COMPARTILHAR

Prisões, desaparições forçadas, torturas, assassinatos, exílio e expulsões das universidades é o castigo de Ortega contra estudantes de diversas universidades públicas.

Por: María Teresa

Um mês depois do dia 13 de julho, quando a Polícia Nacional e paramilitares atacaram a UNAN-Managua para desalojar os jovens entrincheirados nesta universidade e posteriormente a igreja Divina Misericórdia onde os estudantes se refugiaram para proteger suas vidas resistindo aproximadamente 15 horas sob o disparo de balas, as autoridades decidiram restabelecer as aulas. Isso gerou um descontentamento de estudantes não somente na UNAN-Managua, UNAN-Leon e demais universitários de todo o país, que impulsionavam marchas massivas contra o início das aulas em distintos campus de ensino superior público ou aquelas que se beneficiaram com o 6% dos investimentos geral da República.

Os universitários argumentam que não é possível assistir aulas em salas banhadas de sangue e afirmavam que o reinício das aulas se converterá em uma caça às bruxas; os jovens exigem respeito à autonomia universitária que até o momento continua sendo desrespeitada.

Durante os meses de outubro e novembro, as universidades UNI (Universidade Nacional de Engenharia) UNA (Universidade Nacional Agrária) e UPOLI (Universidade Politécnica da Nicarágua) reestabeleceram suas aulas tanto na modalidade a distância como presenciais. Durante os primeiros dias de aula, alguns jovens decidiram arriscar-se e comparecer às universidades com a esperança de continuar a luta pelo respeito à autonomia universitária, por mudanças de dirigentes da UNEN (União Nacional de Estudantes da Nicarágua) e contra os massacres que deixaram a comunidade universitária em luto.

Dentro dessas universidades a realidade é diferente e muitos universitários que se encontram hoje na clandestinidade tinham razão: a retomada das aulas resultou ser uma caça às bruxas conforme previsto. Somente na UNAN-Managua foram realizadas 82 expulsões de estudantes; existe um controle maior na entrada e saída dos universitários, contratação de cerca de 25 pessoas que controlam os banheiros masculinos e femininos, informam quem entra nos banheiros e carregam alguma coisa que, no seu entender, seja suspeito ou um indício de algum protesto.

Leia também:  Caravana migrante: a poderosa mobilização dos povos centro-americanos contra a barbárie capitalista

Nestas universidades foram realizados sequestros com a conivência da Polícia Nacional, com a cumplicidade das autoridades universitárias e dirigentes da UNEN, que apoiam o governo Ortega.

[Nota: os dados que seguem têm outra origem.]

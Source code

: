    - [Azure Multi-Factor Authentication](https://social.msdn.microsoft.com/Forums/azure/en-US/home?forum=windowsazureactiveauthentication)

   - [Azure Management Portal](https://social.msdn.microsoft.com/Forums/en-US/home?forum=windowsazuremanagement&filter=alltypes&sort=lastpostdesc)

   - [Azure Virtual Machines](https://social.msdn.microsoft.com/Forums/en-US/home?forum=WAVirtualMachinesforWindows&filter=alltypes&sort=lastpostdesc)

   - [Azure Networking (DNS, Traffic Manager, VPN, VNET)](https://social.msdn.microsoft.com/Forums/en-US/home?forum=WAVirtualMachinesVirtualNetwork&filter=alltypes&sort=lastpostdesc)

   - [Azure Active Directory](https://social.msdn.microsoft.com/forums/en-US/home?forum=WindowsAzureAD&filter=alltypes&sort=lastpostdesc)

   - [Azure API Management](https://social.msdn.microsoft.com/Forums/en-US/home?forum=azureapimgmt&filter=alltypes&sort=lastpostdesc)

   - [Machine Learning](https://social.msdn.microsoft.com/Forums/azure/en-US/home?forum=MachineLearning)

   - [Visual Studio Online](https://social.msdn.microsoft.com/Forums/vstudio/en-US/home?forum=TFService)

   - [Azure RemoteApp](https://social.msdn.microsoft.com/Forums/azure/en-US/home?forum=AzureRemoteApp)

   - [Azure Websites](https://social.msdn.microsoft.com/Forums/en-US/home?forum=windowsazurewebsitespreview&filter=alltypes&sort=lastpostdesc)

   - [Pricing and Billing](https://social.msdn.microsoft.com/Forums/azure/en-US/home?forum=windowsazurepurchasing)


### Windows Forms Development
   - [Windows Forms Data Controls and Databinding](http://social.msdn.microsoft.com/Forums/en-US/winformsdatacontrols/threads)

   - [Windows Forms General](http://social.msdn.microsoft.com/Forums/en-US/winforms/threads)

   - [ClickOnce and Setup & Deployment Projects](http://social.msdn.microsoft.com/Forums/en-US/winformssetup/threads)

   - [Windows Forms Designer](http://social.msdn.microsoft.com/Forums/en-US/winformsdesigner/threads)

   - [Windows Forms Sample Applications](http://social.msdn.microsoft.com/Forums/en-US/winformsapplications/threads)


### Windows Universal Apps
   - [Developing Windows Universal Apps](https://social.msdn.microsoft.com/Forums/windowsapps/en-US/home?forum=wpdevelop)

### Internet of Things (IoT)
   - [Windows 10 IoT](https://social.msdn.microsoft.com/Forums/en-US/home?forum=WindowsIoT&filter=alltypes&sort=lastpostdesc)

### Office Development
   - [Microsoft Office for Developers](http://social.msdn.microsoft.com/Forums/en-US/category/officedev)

Muitos dos e das estudantes que foram sequestrados, hoje em dia enfrentam julgamentos ilegais que não se respeitam o processo e são acusados de terroristas.

Parte da política absurda das autoridades universitárias é a demissão de docentes com uma larga trajetória e prestígio que são substituídos por dirigentes da UNEN: No caso da UPOLI, o primeiro dia de aula foi cercado pela presença por simpatizantes do governo, que foram nos arredores da universidade com bandeiras vermelhas e pretas para insultar e bater nos estudantes. Segundo moradores próximos da universidade, dentro haviam policiais uniformizados e alguns vestidos de civis. Nessa mesma universidade foram proibidas as reuniões com mais de três alunos.

Nas universidades onde estão os dirigentes da UNEN, os estudantes que se arriscam a assistir às aulas e que por algum motivo querem fazer mudanças de horário ou utilizar laboratórios necessitam pedir permissão para esses dirigentes.

Para Luís (que chamamos assim por motivos de segurança), estudante de biologia e que cursava o quinto ano, as universidades se converteram em centros ou sedes partidárias: “por todas as partes é possível encontrar imagens de Daniel e Chayo, e se um professor ou estudante se atreve a dizer alguma coisa contra o governo, é mandado ao conselho por estar afetado psicologicamente ou por qualquer outro motivo e são expulsos automaticamente”.

Todas essas ações do governo, das autoridades universitárias e dos membros da UNEN, afetaram a presença dos estudantes nas aulas, que em alguns casos é mínima, pois muitas passaram de 30 alunos a somente 5 e, no melhor dos casos, a 15. Atualmente, não existe segurança nem garantia de integridade física ou mesmo da vida dos universitários nicaraguenses.

Leia também:  Mulheres trans, prisioneiras políticas, denunciam violação de direitos na prisão da Nicarágua

Muitos jovens estudantes que se atreveram a levantar sua voz no dia 18 de abril e nos meses posteriores na Nicarágua, hoje estão nos cemitérios, presos, torturados, desaparecidos ou exilados. “Sem autonomia, ruas cheias, aulas vazias”, gritavam os universitários em diversas manifestações que hoje são criminalizadas na Nicarágua.